©Colette Lewis 2011--
Mitchell Krueger and Michael Redlicki haven't played since the semifinals of Kalamazoo last year, a match Redlicki won 7-6(6), 6-4 en route to the 16s title. On Tuesday, Krueger, the No. 6 seed, assured himself another shot at the 6-foot-7 left-hander, beating qualifier Denis Nguyen 6-3, 6-1. Redlicki had beaten Justin To of Hong Kong 6=2, 6-1 on Monday.
"It's been almost a whole year," said Redlicki. "We've developed a lot in the nine or so months it's been. We're going to have to adapt to what happens at the beginning of the match, especially the elements, because it gets really windy out here."
Redlicki, who was at the Home Depot Center to play doubles this afternoon, did watch Krueger play, and had to be impressed with what he saw. Krueger, 17, dictated play from his position on the baseline, and kept Nguyen scrambling to stay in the points. Krueger, who picked up his first ATP point in the McAllen, Texas Futures last month, thinks that playing that level of competition will help him against Redlicki.
"Not many juniors have that size advantage," said Krueger. "And being lefty, that's another advantage. So it's good seeing the pro level, and I feel I'm competing pretty well at that level."
Krueger still remembers the set point he had in the opening set in the Kalamazoo semifinal.
"I had a set point with a pretty easy volley, and I let it go," said Krueger. "We had a pretty good match overall, and I feel I'm playing pretty well right now. We'll see tomorrow. It should be pretty fun."
Redlicki, also 17, said he would talk to his coach about strategy.

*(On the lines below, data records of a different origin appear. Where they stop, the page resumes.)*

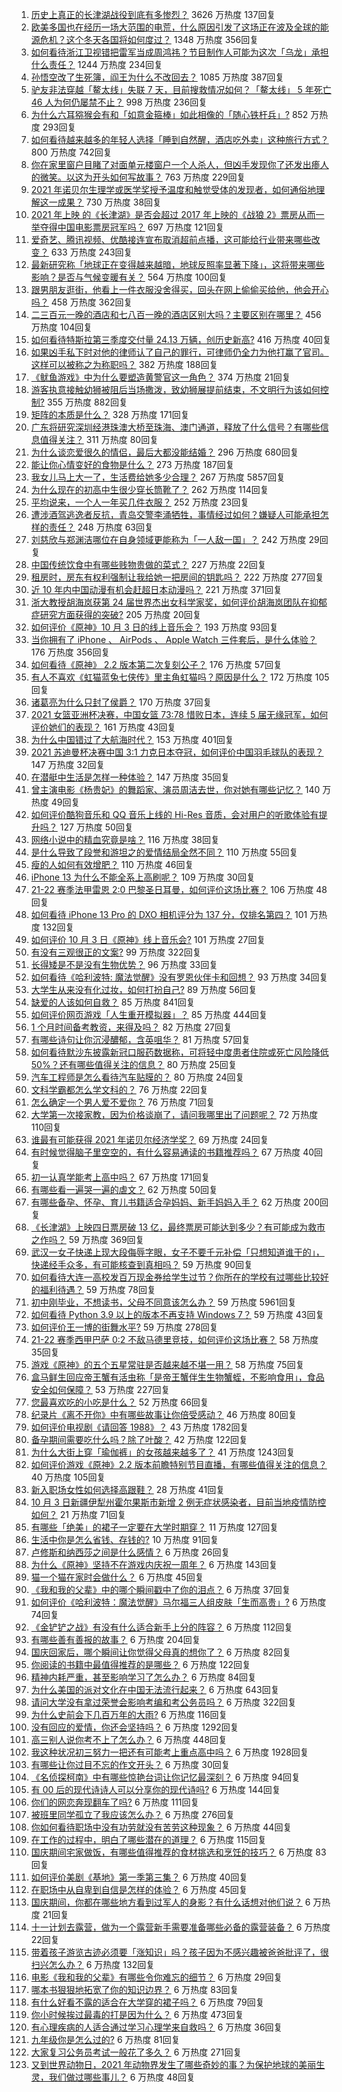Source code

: 1. [历史上真正的长津湖战役到底有多惨烈？](https://www.zhihu.com/question/489932096) 3626 万热度 137回复
1. [欧美多国也在经历一场大范围的电荒，什么原因引发了这场正在波及全球的能源危机？这个冬天各国将如何度过？](https://www.zhihu.com/question/489506476) 1348 万热度 356回复
1. [如何看待浙江卫视错把雷军当成周鸿祎？节目制作人可能为这次「乌龙」承担什么责任？](https://www.zhihu.com/question/490382852) 1244 万热度 234回复
1. [孙悟空改了生死簿，阎王为什么不改回去？](https://www.zhihu.com/question/444695125) 1085 万热度 387回复
1. [驴友非法穿越「鳌太线」失联 7 天，目前搜救情况如何？「鳌太线」 5 年死亡 46 人为何仍屡禁不止？](https://www.zhihu.com/question/490412697) 998 万热度 236回复
1. [为什么六耳猕猴会有和「如意金箍棒」如此相像的「随心铁杆兵」?](https://www.zhihu.com/question/36827686) 852 万热度 293回复
1. [如何看待越来越多的年轻人选择「睡到自然醒，酒店吃外卖」这种旅行方式？](https://www.zhihu.com/question/439200189) 800 万热度 742回复
1. [你在家里窗户目睹了对面单元楼窗户一个人杀人，但凶手发现你了还发出瘆人的微笑。以这为开头如何写故事？](https://www.zhihu.com/question/467581606) 763 万热度 229回复
1. [2021 年诺贝尔生理学或医学奖授予温度和触觉受体的发现者，如何通俗地理解这一成果？](https://www.zhihu.com/question/490579885) 730 万热度 38回复
1. [2021 年上映 的《长津湖》是否会超过 2017 年上映的《战狼 2》票房从而一举夺得中国电影票房冠军吗？](https://www.zhihu.com/question/471791736) 697 万热度 121回复
1. [爱奇艺、腾讯视频、优酷接连宣布取消超前点播，这可能给行业带来哪些改变？](https://www.zhihu.com/question/490544847) 633 万热度 243回复
1. [最新研究称「地球正在变得越来越暗，地球反照率显著下降」，这将带来哪些影响？是否与气候变暖有关？](https://www.zhihu.com/question/490238218) 564 万热度 100回复
1. [跟男朋友逛街，他看上一件衣服没舍得买，回头在网上偷偷买给他，他会开心吗？](https://www.zhihu.com/question/489071139) 458 万热度 362回复
1. [二三百元一晚的酒店和七八百一晚的酒店区别大吗？主要区别在哪里？](https://www.zhihu.com/question/486503426) 456 万热度 104回复
1. [如何看待特斯拉第三季度交付量 24.13 万辆，创历史新高?](https://www.zhihu.com/question/490363949) 416 万热度 40回复
1. [如果凶手私下时对他的律师认了自己的罪行，可律师仍全力为他打赢了官司。这样可以被称之为称职吗？](https://www.zhihu.com/question/471281291) 382 万热度 188回复
1. [《鱿鱼游戏》中为什么要塑造黄警官这一角色？](https://www.zhihu.com/question/489041280) 374 万热度 21回复
1. [游客执意接触幼狮被阻后当场撒泼，致幼狮展提前结束，不文明行为该如何控制?](https://www.zhihu.com/question/490306746) 355 万热度 882回复
1. [矩阵的本质是什么？](https://www.zhihu.com/question/22047061) 328 万热度 171回复
1. [广东将研究深圳经港珠澳大桥至珠海、澳门通道，释放了什么信号？有哪些信息值得关注？](https://www.zhihu.com/question/490421821) 311 万热度 80回复
1. [为什么谈恋爱很久的情侣，最后大都没能结婚？](https://www.zhihu.com/question/461388898) 296 万热度 680回复
1. [能让你心情变好的食物是什么？](https://www.zhihu.com/question/21778033) 273 万热度 187回复
1. [我女儿马上大一了，生活费给她多少合理？](https://www.zhihu.com/question/470906807) 267 万热度 5857回复
1. [为什么现在的初高中生很少穿长筒靴了？](https://www.zhihu.com/question/366867822) 262 万热度 114回复
1. [平均说来，一个人一年买几件衣服？](https://www.zhihu.com/question/51327911) 252 万热度 23回复
1. [遭涉酒驾逃逸者反抗，青岛交警李涌牺牲，事情经过如何？嫌疑人可能承担怎样的责任？](https://www.zhihu.com/question/490541078) 248 万热度 63回复
1. [刘慈欣与郑渊洁哪位在自身领域更能称为「一人敌一国」？](https://www.zhihu.com/question/488099542) 242 万热度 29回复
1. [中国传统饮食中有哪些贱物贵做的菜式？](https://www.zhihu.com/question/489451884) 227 万热度 22回复
1. [租房时，房东有权利强制让我给她一把房间的钥匙吗？](https://www.zhihu.com/question/462612155) 222 万热度 277回复
1. [近 10 年内中国动漫有机会赶超日本动漫吗？](https://www.zhihu.com/question/480368116) 221 万热度 371回复
1. [浙大教授胡海岚获第 24 届世界杰出女科学家奖，如何评价胡海岚团队在抑郁症研究方面获得的突破?](https://www.zhihu.com/question/267492786) 205 万热度 20回复
1. [如何评价《原神》10 月 3 日的线上音乐会？](https://www.zhihu.com/question/490464440) 193 万热度 93回复
1. [当你拥有了 iPhone 、 AirPods 、 Apple Watch 三件套后，是什么体验？](https://www.zhihu.com/question/266855275) 176 万热度 356回复
1. [如何看待《原神》 2.2 版本第二次复刻公子？](https://www.zhihu.com/question/490457287) 176 万热度 57回复
1. [有人不喜欢《虹猫蓝兔七侠传》里主角虹猫吗？原因是什么？](https://www.zhihu.com/question/414968854) 172 万热度 105回复
1. [诸葛亮为什么只封了侯爵？](https://www.zhihu.com/question/39029997) 170 万热度 37回复
1. [2021 女篮亚洲杯决赛，中国女篮 73:78 惜败日本，连续 5 届无缘冠军，如何评价她们的表现？](https://www.zhihu.com/question/490470531) 161 万热度 43回复
1. [为什么中国错过了大航海时代？](https://www.zhihu.com/question/349684564) 153 万热度 401回复
1. [2021 苏迪曼杯决赛中国 3:1 力克日本夺冠，如何评价中国羽毛球队的表现？](https://www.zhihu.com/question/490470728) 147 万热度 32回复
1. [在潜艇中生活是怎样一种体验？](https://www.zhihu.com/question/26466176) 147 万热度 35回复
1. [曾主演电影《杨贵妃》的舞蹈家、演员周洁去世，你对她有哪些记忆？](https://www.zhihu.com/question/490389058) 140 万热度 49回复
1. [如何评价酷狗音乐和 QQ 音乐上线的 Hi-Res 音质，会对用户的听歌体验有提升吗？](https://www.zhihu.com/question/490259401) 127 万热度 50回复
1. [网络小说中的精血究竟是啥？](https://www.zhihu.com/question/489208133) 116 万热度 38回复
1. [是什么导致了段誉和游坦之的爱情结局全然不同？](https://www.zhihu.com/question/26401655) 110 万热度 55回复
1. [瘦的人如何有效增肥？](https://www.zhihu.com/question/30252826) 110 万热度 46回复
1. [iPhone 13 为什么不能全系上高刷呢？](https://www.zhihu.com/question/486869099) 109 万热度 30回复
1. [21-22 赛季法甲雷恩 2:0 巴黎圣日耳曼，如何评价这场比赛？](https://www.zhihu.com/question/490446699) 106 万热度 48回复
1. [如何看待 iPhone 13  Pro 的 DXO 相机评分为 137 分，仅排名第四？](https://www.zhihu.com/question/489775582) 101 万热度 132回复
1. [如何评价 10 月 3 日《原神》线上音乐会?](https://www.zhihu.com/question/490464227) 101 万热度 27回复
1. [有没有三观很正的文案?](https://www.zhihu.com/question/465646312) 99 万热度 322回复
1. [长得矮是不是没有生物优势？](https://www.zhihu.com/question/490081979) 96 万热度 33回复
1. [如何看待《哈利波特: 魔法觉醒》没有罗恩伙伴卡和回想？](https://www.zhihu.com/question/489223025) 93 万热度 34回复
1. [大学生从来没有化过妆，如何打扮自己?](https://www.zhihu.com/question/488905451) 89 万热度 56回复
1. [缺爱的人该如何自救？](https://www.zhihu.com/question/40701366) 85 万热度 841回复
1. [如何评价网页游戏「人生重开模拟器」？](https://www.zhihu.com/question/484526139) 85 万热度 444回复
1. [1 个月时间备考教资，来得及吗？](https://www.zhihu.com/question/483521611) 82 万热度 27回复
1. [有哪些诗句让你沉浸醲郁，含英咀华？](https://www.zhihu.com/question/324172354) 81 万热度 57回复
1. [如何看待默沙东披露新冠口服药数据称，可将轻中度患者住院或死亡风险降低 50%？还有哪些值得关注的信息？](https://www.zhihu.com/question/490246277) 80 万热度 25回复
1. [汽车工程师是怎么看待汽车贴膜的？](https://www.zhihu.com/question/302342854) 80 万热度 24回复
1. [文科学霸都怎么学文科的？](https://www.zhihu.com/question/479720245) 76 万热度 22回复
1. [怎么确定一个男人爱不爱你？](https://www.zhihu.com/question/21536387) 76 万热度 71回复
1. [大学第一次接家教，因为价格谈崩了，请问我哪里出了问题呢？](https://www.zhihu.com/question/481129142) 72 万热度 110回复
1. [谁最有可能获得 2021 年诺贝尔经济学奖？](https://www.zhihu.com/question/486603282) 69 万热度 24回复
1. [有时候觉得脑子里空空的，有什么容易通读的书籍推荐吗？](https://www.zhihu.com/question/485079796) 67 万热度 40回复
1. [初一认真学能考上高中吗？](https://www.zhihu.com/question/490042257) 67 万热度 171回复
1. [有哪些看一遍哭一遍的虐文？](https://www.zhihu.com/question/441473322) 62 万热度 50回复
1. [有哪些备孕、怀孕、育儿书籍适合孕妈妈、新手妈妈入手？](https://www.zhihu.com/question/27505896) 62 万热度 200回复
1. [《长津湖》上映四日票房破 13 亿，最终票房可能达到多少？有可能成为救市之作吗？](https://www.zhihu.com/question/489997811) 59 万热度 369回复
1. [武汉一女子快递上现大段侮辱字眼，女子不要千元补偿「只想知道谁干的」，快递经手众多，有可能核查到真相吗？](https://www.zhihu.com/question/490408648) 59 万热度 90回复
1. [如何看待大连一高校发百万现金券给学生过节？你所在的学校有过哪些比较好的福利待遇？](https://www.zhihu.com/question/490072945) 59 万热度 78回复
1. [初中刚毕业，不想读书，父母不同意该怎么办？](https://www.zhihu.com/question/484533718) 59 万热度 5961回复
1. [如何看待 Python 3.9 以上的版本不再支持 Windows 7？](https://www.zhihu.com/question/481576477) 59 万热度 43回复
1. [如何评价王一博的街舞水平?](https://www.zhihu.com/question/409700681) 59 万热度 278回复
1. [21-22 赛季西甲巴萨 0:2 不敌马德里竞技，如何评价这场比赛？](https://www.zhihu.com/question/490358184) 58 万热度 35回复
1. [游戏《原神》的五个五星常驻是否越来越不堪一用？](https://www.zhihu.com/question/487040414) 58 万热度 75回复
1. [盒马鲜生回应帝王蟹有活虫称「是帝王蟹伴生生物蟹蛭，不影响食用」，食品安全如何保障？](https://www.zhihu.com/question/489992620) 53 万热度 227回复
1. [您最喜欢吃的小吃是什么？](https://www.zhihu.com/question/349035638) 52 万热度 66回复
1. [纪录片《离不开你》中有哪些故事让你倍受感动？](https://www.zhihu.com/question/489385029) 46 万热度 80回复
1. [如何评价电视剧《请回答 1988》？](https://www.zhihu.com/question/37297976) 43 万热度 1782回复
1. [备孕期间需要吃什么吗？除了叶酸？](https://www.zhihu.com/question/37059506) 42 万热度 122回复
1. [为什么大街上穿「瑜伽裤」的女孩越来越多了？](https://www.zhihu.com/question/482331957) 41 万热度 1243回复
1. [如何评价游戏《原神》2.2 版本前瞻特别节目直播，有哪些值得关注的信息？](https://www.zhihu.com/question/490451497) 40 万热度 105回复
1. [新入职场女性如何选择高跟鞋？](https://www.zhihu.com/question/488639225) 28 万热度 41回复
1. [10 月 3 日新疆伊犁州霍尔果斯市新增 2 例无症状感染者，目前当地疫情防控如何？](https://www.zhihu.com/question/490451879) 21 万热度 71回复
1. [有哪些「绝美」的裙子一定要在大学时期穿？](https://www.zhihu.com/question/467045821) 11 万热度 127回复
1. [生活中你是怎么省钱、存钱的?](https://www.zhihu.com/question/476565706) 10 万热度 91回复
1. [卢修斯和纳西莎之间是什么感情？](https://www.zhihu.com/question/444406411) 6 万热度 26回复
1. [为什么《原神》坚持不在游戏内庆祝一周年？](https://www.zhihu.com/question/489857533) 6 万热度 143回复
1. [猫一个猫在家时会做什么？](https://www.zhihu.com/question/340144402) 6 万热度 45回复
1. [《我和我的父辈》中的哪个瞬间戳中了你的泪点？](https://www.zhihu.com/question/489853744) 6 万热度 37回复
1. [如何评价《哈利波特：魔法觉醒》马尔福三人组皮肤「生而高贵」?](https://www.zhihu.com/question/489409513) 6 万热度 74回复
1. [《金铲铲之战》有没有什么适合新手上分的阵容？](https://www.zhihu.com/question/483523866) 6 万热度 112回复
1. [有哪些善有善报的故事？](https://www.zhihu.com/question/60540780) 6 万热度 204回复
1. [国庆回家后，哪个瞬间让你觉得父母真的想你了？](https://www.zhihu.com/question/489150151) 6 万热度 82回复
1. [你阅读的书籍中最值得推荐的是哪些？](https://www.zhihu.com/question/484319325) 6 万热度 122回复
1. [精神内耗严重，甚至影响学习了怎么办？](https://www.zhihu.com/question/483354205) 6 万热度 84回复
1. [为什么美国的派对文化在中国无法流行起来？](https://www.zhihu.com/question/20445088) 6 万热度 643回复
1. [请问大学没有拿过荣誉会影响考编和考公务员吗？](https://www.zhihu.com/question/396016917) 6 万热度 322回复
1. [为什么史前会下几百万年的大雨?](https://www.zhihu.com/question/375319488) 6 万热度 116回复
1. [没有回应的爱情，你还会坚持吗？](https://www.zhihu.com/question/481430127) 6 万热度 1292回复
1. [高三别人说你考不上了怎么办？](https://www.zhihu.com/question/487936924) 6 万热度 448回复
1. [我这种状况初三努力一把还有可能考上重点高中吗？](https://www.zhihu.com/question/482767185) 6 万热度 1928回复
1. [有哪些让你过目不忘的作文开头？](https://www.zhihu.com/question/457392288) 6 万热度 30回复
1. [《名侦探柯南》中有哪些惊艳台词让你记忆最深刻？](https://www.zhihu.com/question/473368527) 6 万热度 94回复
1. [有 00 后的现代诗诗人可以分享你的现代诗吗?](https://www.zhihu.com/question/482479484) 6 万热度 144回复
1. [你们的网恋奔现翻车了吗?](https://www.zhihu.com/question/377637754) 6 万热度 111回复
1. [被班里同学孤立了我应该怎么办？](https://www.zhihu.com/question/486283531) 6 万热度 276回复
1. [你如何看待职场中没有功劳就没有苦劳这种现象？](https://www.zhihu.com/question/486718851) 6 万热度 44回复
1. [在工作的过程中，明白了哪些潜在的道理？](https://www.zhihu.com/question/483962834) 6 万热度 115回复
1. [国庆期间宅家做饭，有哪些值得推荐的食材挑选和烹饪的技巧？](https://www.zhihu.com/question/490292533) 6 万热度 83回复
1. [如何评价美剧《基地》第一季第三集？](https://www.zhihu.com/question/490114669) 6 万热度 40回复
1. [在职场中从自卑到自信是怎样的体验？](https://www.zhihu.com/question/489238465) 6 万热度 45回复
1. [国庆期间，你都在哪些地方看到过军人的身影？有什么话想对他们说？](https://www.zhihu.com/question/489246681) 6 万热度 21回复
1. [十一计划去露营，做为一个露营新手需要准备哪些必备的露营装备？](https://www.zhihu.com/question/487367458) 6 万热度 22回复
1. [带着孩子游览古迹必须要「涨知识」吗？孩子因为不感兴趣被爸爸批评了，很扫兴怎么办？](https://www.zhihu.com/question/489761091) 6 万热度 132回复
1. [电影《我和我的父辈》有哪些令你难忘的细节？](https://www.zhihu.com/question/489709245) 6 万热度 29回复
1. [哪本书狠狠地拓宽了你的知识边界？](https://www.zhihu.com/question/484187638) 6 万热度 83回复
1. [有什么好看不露的适合在大学穿的裙子吗？](https://www.zhihu.com/question/467046196) 6 万热度 79回复
1. [你小时候挨过最毒的打是因为什么？](https://www.zhihu.com/question/387847644) 6 万热度 473回复
1. [有心理疾病的人适合通过学习心理学来自救吗？](https://www.zhihu.com/question/377588032) 6 万热度 36回复
1. [九年级你是怎么过的?](https://www.zhihu.com/question/488147883) 6 万热度 81回复
1. [大家复习公务员考试一般花了多久？](https://www.zhihu.com/question/276093624) 6 万热度 271回复
1. [又到世界动物日，2021 年动物界发生了哪些奇妙的事？为保护地球的美丽生灵，我们做过哪些事儿？](https://www.zhihu.com/question/490378669) 6 万热度 48回复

"We'll come up with a grand scheme, use it tomorrow and hope it turns out for the best."
Bjorn Fratangelo, top seed in the boys 18s, had a long wait when his not before 10:30 match went on more than three hours later due to two three-set girls matches. But he handled qualifier Ernesto Escobedo 6-2, 6-4 and will play Claremont finalist David Doehring, who received a wild card, in Wednesday's second round match. Fratangelo is writing a blog for the USTA during the tournament, and the first entry can be found here.
One of the matches that kept Fratangelo waiting was Yuki Chiang's 6-0, 4-6, 6-2 victory over No. 14 seed Caroline Doyle. Chiang played flawlessly in the opening set, and said she was successful in implementing her strategy of staying away from Doyle's forehand, but went away from that in the second set, which she realized was a mistake. Once she returned to executing that strategy, Chiang was able to dictate play more consistently and close out the match. She will next play top seed Katrine Steffensen, who is the one of the few top 16s seeds remaining in the draw after two rounds. No. 2 seed Adi Milstein lost in Monday's first round, and in today's second round, No. 3 seed Julia O'Loughlin and No. 5 seed Maria Smith lost to Maia Magill and Kiah Generette respectively. No. 4 seed Nicolette Tran and No. 8 seed Marie Norris are the only other Top 8 seeds in Wednesday's round of 16.
There were fewer surprises in the boys 16s, with top seed Luca Corinteli, No. 2 seed Spencer Papa and No. 4 seed Joseph DiGiulio all advancing to the third round. No. 3 seed George Goldhoff went out in a long, tough match with Deiton Baughman on the upper courts, with Baughman earning a 3-6, 7-6(5), 7-6(0) victory.
In the girls 18s, the only seed to fall was No. 15 Gabrielle DeSimone, who retired in her match with Alejandra Cisneros of Mexico down 5-2 in the first set.
The big upset in the girls 18s came in the doubles, when top seeds and Orange Bowl champions Lauren Herring and Madison Keys fell to Giuliana Olmos and Marcela Zacarias of Mexico 7-5, 1-6, 10-8.
I intend to watch the Krueger - Redlicki match on Wednesday, but because there is a conference call with Patrick McEnroe which will include the announcement of the new Orange Bowl site that I also need to participate in, I may not be able to follow the match quite as closely as I would like.
For complete results and Wednesday's order of play, see the tournament site at usta.com.